# GOAL OF THE EXERCISE:
Which lines in the data contain the word "textit"? Please copy each of them.
________
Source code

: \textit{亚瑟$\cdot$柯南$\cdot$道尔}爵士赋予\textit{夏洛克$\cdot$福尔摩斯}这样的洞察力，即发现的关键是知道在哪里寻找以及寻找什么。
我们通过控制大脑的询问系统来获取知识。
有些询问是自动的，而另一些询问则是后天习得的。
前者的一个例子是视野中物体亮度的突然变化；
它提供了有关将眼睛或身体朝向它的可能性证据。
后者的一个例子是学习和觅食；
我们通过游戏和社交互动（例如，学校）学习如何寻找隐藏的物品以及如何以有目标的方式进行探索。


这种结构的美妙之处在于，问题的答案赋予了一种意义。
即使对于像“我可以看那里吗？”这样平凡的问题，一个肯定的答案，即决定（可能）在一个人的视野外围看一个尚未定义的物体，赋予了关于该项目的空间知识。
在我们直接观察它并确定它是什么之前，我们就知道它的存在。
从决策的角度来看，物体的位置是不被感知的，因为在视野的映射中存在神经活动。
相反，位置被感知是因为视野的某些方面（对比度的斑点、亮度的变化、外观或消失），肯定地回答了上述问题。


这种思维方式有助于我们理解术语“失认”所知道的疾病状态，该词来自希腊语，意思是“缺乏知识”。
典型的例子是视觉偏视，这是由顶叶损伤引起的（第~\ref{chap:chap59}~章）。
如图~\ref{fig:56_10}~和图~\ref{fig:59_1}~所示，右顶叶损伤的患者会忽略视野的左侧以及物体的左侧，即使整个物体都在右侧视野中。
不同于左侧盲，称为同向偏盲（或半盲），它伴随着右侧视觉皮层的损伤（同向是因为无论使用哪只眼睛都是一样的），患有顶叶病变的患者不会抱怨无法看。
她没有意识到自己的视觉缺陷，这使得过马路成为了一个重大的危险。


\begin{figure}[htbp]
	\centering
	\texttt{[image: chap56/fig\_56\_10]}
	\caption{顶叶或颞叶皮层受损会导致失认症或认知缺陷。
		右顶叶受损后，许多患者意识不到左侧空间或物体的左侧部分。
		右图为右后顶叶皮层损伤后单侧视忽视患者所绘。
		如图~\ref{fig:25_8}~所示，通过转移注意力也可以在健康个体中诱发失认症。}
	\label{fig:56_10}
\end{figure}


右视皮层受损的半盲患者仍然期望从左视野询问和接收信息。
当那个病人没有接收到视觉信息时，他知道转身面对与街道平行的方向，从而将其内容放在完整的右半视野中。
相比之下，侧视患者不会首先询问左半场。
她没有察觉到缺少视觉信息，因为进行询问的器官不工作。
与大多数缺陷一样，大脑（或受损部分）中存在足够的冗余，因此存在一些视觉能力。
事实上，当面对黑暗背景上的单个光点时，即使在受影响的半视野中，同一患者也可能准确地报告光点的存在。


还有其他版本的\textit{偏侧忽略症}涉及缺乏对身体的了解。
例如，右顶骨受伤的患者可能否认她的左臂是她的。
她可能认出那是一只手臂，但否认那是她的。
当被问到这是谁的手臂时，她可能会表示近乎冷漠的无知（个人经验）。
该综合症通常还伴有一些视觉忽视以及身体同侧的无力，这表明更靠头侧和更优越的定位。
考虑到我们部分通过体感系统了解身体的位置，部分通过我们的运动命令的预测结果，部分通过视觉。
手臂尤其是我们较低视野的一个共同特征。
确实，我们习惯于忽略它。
________
# TASK OUTPUT:
: \textit{亚瑟$\cdot$柯南$\cdot$道尔}爵士赋予\textit{夏洛克$\cdot$福尔摩斯}这样的洞察力，即发现的关键是知道在哪里寻找以及寻找什么。
还有其他版本的\textit{偏侧忽略症}涉及缺乏对身体的了解。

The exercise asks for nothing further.